[What the task requires]
Every line of the data is to be transcribed without error.
────
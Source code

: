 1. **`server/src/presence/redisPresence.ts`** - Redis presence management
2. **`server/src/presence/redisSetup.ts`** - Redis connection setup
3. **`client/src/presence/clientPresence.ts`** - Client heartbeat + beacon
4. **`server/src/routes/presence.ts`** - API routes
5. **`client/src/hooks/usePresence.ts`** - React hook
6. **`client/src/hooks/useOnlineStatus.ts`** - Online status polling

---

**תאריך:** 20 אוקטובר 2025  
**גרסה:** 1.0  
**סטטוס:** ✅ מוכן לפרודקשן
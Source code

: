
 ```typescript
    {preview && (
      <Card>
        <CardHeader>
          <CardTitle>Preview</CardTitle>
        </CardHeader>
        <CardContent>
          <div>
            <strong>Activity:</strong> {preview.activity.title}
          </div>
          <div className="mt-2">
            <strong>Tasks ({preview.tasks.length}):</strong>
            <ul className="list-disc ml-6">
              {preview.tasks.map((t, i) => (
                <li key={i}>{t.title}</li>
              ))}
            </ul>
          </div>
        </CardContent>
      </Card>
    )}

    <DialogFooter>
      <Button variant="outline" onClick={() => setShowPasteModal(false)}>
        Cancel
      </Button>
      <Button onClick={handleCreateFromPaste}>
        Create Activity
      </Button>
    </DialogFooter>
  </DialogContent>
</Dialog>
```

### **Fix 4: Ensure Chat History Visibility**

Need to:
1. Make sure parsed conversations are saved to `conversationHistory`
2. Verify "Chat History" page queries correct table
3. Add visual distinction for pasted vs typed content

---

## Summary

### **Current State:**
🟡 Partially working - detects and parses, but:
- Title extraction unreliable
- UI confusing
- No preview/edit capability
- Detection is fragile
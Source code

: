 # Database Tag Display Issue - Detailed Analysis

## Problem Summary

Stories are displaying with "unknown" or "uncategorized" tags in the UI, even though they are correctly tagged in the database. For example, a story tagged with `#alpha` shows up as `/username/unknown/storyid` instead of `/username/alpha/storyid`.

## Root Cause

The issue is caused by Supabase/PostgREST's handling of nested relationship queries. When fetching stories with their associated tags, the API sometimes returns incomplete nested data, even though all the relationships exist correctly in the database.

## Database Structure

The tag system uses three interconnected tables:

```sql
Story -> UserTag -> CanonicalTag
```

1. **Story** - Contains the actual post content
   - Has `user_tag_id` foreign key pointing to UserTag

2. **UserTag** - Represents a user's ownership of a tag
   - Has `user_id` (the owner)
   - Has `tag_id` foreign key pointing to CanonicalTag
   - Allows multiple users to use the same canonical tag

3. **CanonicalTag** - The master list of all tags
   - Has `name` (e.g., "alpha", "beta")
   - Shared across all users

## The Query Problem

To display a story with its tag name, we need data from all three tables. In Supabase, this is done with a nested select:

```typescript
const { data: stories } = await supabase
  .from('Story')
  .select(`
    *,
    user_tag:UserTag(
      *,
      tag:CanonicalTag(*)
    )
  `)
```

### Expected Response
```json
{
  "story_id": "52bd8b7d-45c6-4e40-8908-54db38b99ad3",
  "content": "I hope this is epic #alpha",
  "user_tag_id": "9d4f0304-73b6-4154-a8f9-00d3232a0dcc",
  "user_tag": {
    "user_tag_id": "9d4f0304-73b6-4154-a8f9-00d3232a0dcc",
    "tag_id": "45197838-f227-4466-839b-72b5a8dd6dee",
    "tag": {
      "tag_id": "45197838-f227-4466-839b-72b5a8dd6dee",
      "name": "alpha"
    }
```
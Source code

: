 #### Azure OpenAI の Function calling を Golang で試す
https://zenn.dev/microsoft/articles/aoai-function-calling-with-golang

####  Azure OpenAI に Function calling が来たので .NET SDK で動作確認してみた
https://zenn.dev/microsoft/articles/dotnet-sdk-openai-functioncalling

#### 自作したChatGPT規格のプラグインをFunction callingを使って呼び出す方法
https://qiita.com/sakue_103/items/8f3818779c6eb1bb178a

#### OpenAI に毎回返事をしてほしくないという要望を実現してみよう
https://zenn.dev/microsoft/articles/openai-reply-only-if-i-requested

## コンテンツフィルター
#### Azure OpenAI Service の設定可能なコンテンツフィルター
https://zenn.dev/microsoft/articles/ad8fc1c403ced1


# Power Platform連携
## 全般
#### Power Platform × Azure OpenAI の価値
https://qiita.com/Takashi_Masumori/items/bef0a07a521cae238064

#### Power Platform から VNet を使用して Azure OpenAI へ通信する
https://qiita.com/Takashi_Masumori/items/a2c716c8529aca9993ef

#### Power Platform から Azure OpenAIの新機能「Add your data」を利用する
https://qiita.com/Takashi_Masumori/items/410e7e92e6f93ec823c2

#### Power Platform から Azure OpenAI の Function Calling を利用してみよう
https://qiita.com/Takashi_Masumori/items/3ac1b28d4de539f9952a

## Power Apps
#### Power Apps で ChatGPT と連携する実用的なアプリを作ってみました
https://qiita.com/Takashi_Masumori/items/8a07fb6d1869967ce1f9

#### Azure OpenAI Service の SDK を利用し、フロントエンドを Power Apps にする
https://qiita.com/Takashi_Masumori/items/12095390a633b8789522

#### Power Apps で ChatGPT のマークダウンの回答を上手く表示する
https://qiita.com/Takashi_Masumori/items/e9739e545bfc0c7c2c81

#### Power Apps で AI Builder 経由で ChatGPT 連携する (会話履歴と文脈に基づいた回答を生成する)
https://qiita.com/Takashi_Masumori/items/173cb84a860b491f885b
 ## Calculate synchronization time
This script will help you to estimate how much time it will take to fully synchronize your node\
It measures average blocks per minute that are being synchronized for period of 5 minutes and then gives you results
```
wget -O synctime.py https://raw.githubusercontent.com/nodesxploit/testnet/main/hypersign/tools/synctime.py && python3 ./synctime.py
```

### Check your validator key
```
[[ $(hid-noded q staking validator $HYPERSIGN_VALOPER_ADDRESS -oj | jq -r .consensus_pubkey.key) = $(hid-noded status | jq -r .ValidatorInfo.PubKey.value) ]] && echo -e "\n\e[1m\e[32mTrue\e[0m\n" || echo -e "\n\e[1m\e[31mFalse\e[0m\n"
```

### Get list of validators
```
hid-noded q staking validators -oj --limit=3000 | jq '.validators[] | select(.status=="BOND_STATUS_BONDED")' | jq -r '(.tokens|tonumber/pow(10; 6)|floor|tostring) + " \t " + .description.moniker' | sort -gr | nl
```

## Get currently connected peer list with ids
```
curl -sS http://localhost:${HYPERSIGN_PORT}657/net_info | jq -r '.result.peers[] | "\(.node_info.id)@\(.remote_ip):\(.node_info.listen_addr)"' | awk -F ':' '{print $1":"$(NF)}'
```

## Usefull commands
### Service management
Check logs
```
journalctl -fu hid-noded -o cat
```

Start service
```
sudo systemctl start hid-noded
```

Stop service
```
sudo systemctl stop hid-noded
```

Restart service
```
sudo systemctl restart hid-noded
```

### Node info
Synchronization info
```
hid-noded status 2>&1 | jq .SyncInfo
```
────
[Output of the task]
Source code

: 1. **`server/src/presence/redisPresence.ts`** - Redis presence management
2. **`server/src/presence/redisSetup.ts`** - Redis connection setup
3. **`client/src/presence/clientPresence.ts`** - Client heartbeat + beacon
4. **`server/src/routes/presence.ts`** - API routes
5. **`client/src/hooks/usePresence.ts`** - React hook
6. **`client/src/hooks/useOnlineStatus.ts`** - Online status polling

---

**תאריך:** 20 אוקטובר 2025  
**גרסה:** 1.0  
**סטטוס:** ✅ מוכן לפרודקשן
Source code

:
 ```typescript
    {preview && (
      <Card>
        <CardHeader>
          <CardTitle>Preview</CardTitle>
        </CardHeader>
        <CardContent>
          <div>
            <strong>Activity:</strong> {preview.activity.title}
          </div>
          <div className="mt-2">
            <strong>Tasks ({preview.tasks.length}):</strong>
            <ul className="list-disc ml-6">
              {preview.tasks.map((t, i) => (
                <li key={i}>{t.title}</li>
              ))}
            </ul>
          </div>
        </CardContent>
      </Card>
    )}

    <DialogFooter>
      <Button variant="outline" onClick={() => setShowPasteModal(false)}>
        Cancel
      </Button>
      <Button onClick={handleCreateFromPaste}>
        Create Activity
      </Button>
    </DialogFooter>
  </DialogContent>
</Dialog>
```

### **Fix 4: Ensure Chat History Visibility**

Need to:
1. Make sure parsed conversations are saved to `conversationHistory`
2. Verify "Chat History" page queries correct table
3. Add visual distinction for pasted vs typed content

---

## Summary

### **Current State:**
🟡 Partially working - detects and parses, but:
- Title extraction unreliable
- UI confusing
- No preview/edit capability
- Detection is fragile
Source code

: # Database Tag Display Issue - Detailed Analysis

## Problem Summary

Stories are displaying with "unknown" or "uncategorized" tags in the UI, even though they are correctly tagged in the database. For example, a story tagged with `#alpha` shows up as `/username/unknown/storyid` instead of `/username/alpha/storyid`.

## Root Cause

The issue is caused by Supabase/PostgREST's handling of nested relationship queries. When fetching stories with their associated tags, the API sometimes returns incomplete nested data, even though all the relationships exist correctly in the database.

## Database Structure

The tag system uses three interconnected tables:

```sql
Story -> UserTag -> CanonicalTag
```

1. **Story** - Contains the actual post content
   - Has `user_tag_id` foreign key pointing to UserTag

2. **UserTag** - Represents a user's ownership of a tag
   - Has `user_id` (the owner)
   - Has `tag_id` foreign key pointing to CanonicalTag
   - Allows multiple users to use the same canonical tag

3. **CanonicalTag** - The master list of all tags
   - Has `name` (e.g., "alpha", "beta")
   - Shared across all users

## The Query Problem

To display a story with its tag name, we need data from all three tables. In Supabase, this is done with a nested select:

```typescript
const { data: stories } = await supabase
  .from('Story')
  .select(`
    *,
    user_tag:UserTag(
      *,
      tag:CanonicalTag(*)
    )
  `)
```

### Expected Response
```json
{
  "story_id": "52bd8b7d-45c6-4e40-8908-54db38b99ad3",
  "content": "I hope this is epic #alpha",
  "user_tag_id": "9d4f0304-73b6-4154-a8f9-00d3232a0dcc",
  "user_tag": {
    "user_tag_id": "9d4f0304-73b6-4154-a8f9-00d3232a0dcc",
    "tag_id": "45197838-f227-4466-839b-72b5a8dd6dee",
    "tag": {
      "tag_id": "45197838-f227-4466-839b-72b5a8dd6dee",
      "name": "alpha"
    }
```
Source code

: #### Azure OpenAI の Function calling を Golang で試す
https://zenn.dev/microsoft/articles/aoai-function-calling-with-golang

####  Azure OpenAI に Function calling が来たので .NET SDK で動作確認してみた
https://zenn.dev/microsoft/articles/dotnet-sdk-openai-functioncalling

#### 自作したChatGPT規格のプラグインをFunction callingを使って呼び出す方法
https://qiita.com/sakue_103/items/8f3818779c6eb1bb178a

#### OpenAI に毎回返事をしてほしくないという要望を実現してみよう
https://zenn.dev/microsoft/articles/openai-reply-only-if-i-requested

## コンテンツフィルター
#### Azure OpenAI Service の設定可能なコンテンツフィルター
https://zenn.dev/microsoft/articles/ad8fc1c403ced1


# Power Platform連携
## 全般
#### Power Platform × Azure OpenAI の価値
https://qiita.com/Takashi_Masumori/items/bef0a07a521cae238064

#### Power Platform から VNet を使用して Azure OpenAI へ通信する
https://qiita.com/Takashi_Masumori/items/a2c716c8529aca9993ef

#### Power Platform から Azure OpenAIの新機能「Add your data」を利用する
https://qiita.com/Takashi_Masumori/items/410e7e92e6f93ec823c2

#### Power Platform から Azure OpenAI の Function Calling を利用してみよう
https://qiita.com/Takashi_Masumori/items/3ac1b28d4de539f9952a

## Power Apps
#### Power Apps で ChatGPT と連携する実用的なアプリを作ってみました
https://qiita.com/Takashi_Masumori/items/8a07fb6d1869967ce1f9

#### Azure OpenAI Service の SDK を利用し、フロントエンドを Power Apps にする
https://qiita.com/Takashi_Masumori/items/12095390a633b8789522

#### Power Apps で ChatGPT のマークダウンの回答を上手く表示する
https://qiita.com/Takashi_Masumori/items/e9739e545bfc0c7c2c81

#### Power Apps で AI Builder 経由で ChatGPT 連携する (会話履歴と文脈に基づいた回答を生成する)
https://qiita.com/Takashi_Masumori/items/173cb84a860b491f885b
 ## Calculate synchronization time
This script will help you to estimate how much time it will take to fully synchronize your node\
It measures average blocks per minute that are being synchronized for period of 5 minutes and then gives you results
```
wget -O synctime.py https://raw.githubusercontent.com/nodesxploit/testnet/main/hypersign/tools/synctime.py && python3 ./synctime.py
```

### Check your validator key
```
[[ $(hid-noded q staking validator $HYPERSIGN_VALOPER_ADDRESS -oj | jq -r .consensus_pubkey.key) = $(hid-noded status | jq -r .ValidatorInfo.PubKey.value) ]] && echo -e "\n\e[1m\e[32mTrue\e[0m\n" || echo -e "\n\e[1m\e[31mFalse\e[0m\n"
```

### Get list of validators
```
hid-noded q staking validators -oj --limit=3000 | jq '.validators[] | select(.status=="BOND_STATUS_BONDED")' | jq -r '(.tokens|tonumber/pow(10; 6)|floor|tostring) + " \t " + .description.moniker' | sort -gr | nl
```

## Get currently connected peer list with ids
```
curl -sS http://localhost:${HYPERSIGN_PORT}657/net_info | jq -r '.result.peers[] | "\(.node_info.id)@\(.remote_ip):\(.node_info.listen_addr)"' | awk -F ':' '{print $1":"$(NF)}'
```

## Usefull commands
### Service management
Check logs
```
journalctl -fu hid-noded -o cat
```

Start service
```
sudo systemctl start hid-noded
```

Stop service
```
sudo systemctl stop hid-noded
```

Restart service
```
sudo systemctl restart hid-noded
```

### Node info
Synchronization info
```
hid-noded status 2>&1 | jq .SyncInfo
```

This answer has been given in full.